Task instructions:
I need every line of the material below that includes the string "modelClass".

Extracted data:

[Start of Attachment]

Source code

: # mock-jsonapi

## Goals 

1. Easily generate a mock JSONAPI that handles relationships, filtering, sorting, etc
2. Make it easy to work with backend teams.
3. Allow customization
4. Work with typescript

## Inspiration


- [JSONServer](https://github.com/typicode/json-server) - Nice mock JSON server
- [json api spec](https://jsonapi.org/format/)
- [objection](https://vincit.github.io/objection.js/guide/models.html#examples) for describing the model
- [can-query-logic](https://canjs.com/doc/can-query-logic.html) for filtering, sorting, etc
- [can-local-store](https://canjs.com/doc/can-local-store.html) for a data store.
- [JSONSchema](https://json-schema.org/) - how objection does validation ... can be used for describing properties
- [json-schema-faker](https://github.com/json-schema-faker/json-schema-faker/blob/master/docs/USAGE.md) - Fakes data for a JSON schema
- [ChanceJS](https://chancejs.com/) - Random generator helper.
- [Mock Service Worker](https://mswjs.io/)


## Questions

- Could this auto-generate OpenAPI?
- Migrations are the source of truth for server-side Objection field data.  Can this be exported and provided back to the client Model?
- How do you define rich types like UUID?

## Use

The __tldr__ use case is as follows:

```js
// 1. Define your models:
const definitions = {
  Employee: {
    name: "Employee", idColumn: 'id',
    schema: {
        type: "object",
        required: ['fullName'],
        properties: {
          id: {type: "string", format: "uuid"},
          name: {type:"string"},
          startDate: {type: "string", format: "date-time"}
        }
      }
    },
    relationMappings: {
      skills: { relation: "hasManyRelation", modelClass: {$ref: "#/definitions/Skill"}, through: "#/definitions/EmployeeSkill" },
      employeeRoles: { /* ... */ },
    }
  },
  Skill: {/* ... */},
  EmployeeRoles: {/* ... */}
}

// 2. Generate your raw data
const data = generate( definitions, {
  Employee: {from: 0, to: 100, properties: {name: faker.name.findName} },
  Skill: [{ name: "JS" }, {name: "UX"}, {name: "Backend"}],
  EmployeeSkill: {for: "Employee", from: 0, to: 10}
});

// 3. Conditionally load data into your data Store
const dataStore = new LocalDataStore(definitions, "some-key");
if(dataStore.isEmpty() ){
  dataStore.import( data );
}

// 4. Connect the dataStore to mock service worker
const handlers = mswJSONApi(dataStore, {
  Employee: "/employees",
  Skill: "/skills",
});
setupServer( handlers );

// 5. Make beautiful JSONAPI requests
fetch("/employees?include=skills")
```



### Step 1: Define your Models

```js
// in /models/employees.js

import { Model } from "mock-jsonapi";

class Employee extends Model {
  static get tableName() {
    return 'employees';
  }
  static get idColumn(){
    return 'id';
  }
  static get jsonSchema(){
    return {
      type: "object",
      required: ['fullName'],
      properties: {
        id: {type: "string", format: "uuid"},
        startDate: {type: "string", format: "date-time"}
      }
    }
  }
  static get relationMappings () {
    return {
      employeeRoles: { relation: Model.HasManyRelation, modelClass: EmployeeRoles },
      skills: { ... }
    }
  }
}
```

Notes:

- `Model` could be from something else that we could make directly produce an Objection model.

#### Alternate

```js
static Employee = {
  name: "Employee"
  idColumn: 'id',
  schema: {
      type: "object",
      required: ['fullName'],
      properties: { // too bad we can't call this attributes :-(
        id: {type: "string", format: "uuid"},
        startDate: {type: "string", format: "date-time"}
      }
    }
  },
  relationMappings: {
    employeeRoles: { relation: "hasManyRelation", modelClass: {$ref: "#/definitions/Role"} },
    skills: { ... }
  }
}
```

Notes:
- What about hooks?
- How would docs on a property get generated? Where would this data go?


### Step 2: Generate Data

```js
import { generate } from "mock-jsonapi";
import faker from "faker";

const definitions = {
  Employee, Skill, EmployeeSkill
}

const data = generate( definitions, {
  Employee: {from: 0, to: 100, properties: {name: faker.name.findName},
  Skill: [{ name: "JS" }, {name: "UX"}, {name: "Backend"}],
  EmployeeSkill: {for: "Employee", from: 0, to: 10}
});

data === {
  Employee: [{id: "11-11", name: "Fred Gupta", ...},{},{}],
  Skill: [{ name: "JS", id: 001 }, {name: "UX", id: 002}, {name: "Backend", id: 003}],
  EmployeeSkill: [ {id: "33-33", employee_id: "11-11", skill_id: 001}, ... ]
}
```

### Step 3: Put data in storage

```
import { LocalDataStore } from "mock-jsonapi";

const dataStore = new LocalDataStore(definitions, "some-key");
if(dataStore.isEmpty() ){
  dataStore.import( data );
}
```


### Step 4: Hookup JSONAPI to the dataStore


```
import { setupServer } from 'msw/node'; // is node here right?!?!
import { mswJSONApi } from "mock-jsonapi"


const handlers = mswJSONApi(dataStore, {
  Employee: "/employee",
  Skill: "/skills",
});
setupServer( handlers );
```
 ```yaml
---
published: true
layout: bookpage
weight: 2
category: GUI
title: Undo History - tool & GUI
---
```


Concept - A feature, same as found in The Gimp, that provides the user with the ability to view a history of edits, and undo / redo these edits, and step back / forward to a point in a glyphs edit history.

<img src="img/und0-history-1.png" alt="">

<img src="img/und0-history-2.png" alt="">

[End of Attachment]

Exercise answer:
      skills: { relation: "hasManyRelation", modelClass: {$ref: "#/definitions/Skill"}, through: "#/definitions/EmployeeSkill" },
      employeeRoles: { relation: Model.HasManyRelation, modelClass: EmployeeRoles },
    employeeRoles: { relation: "hasManyRelation", modelClass: {$ref: "#/definitions/Role"} },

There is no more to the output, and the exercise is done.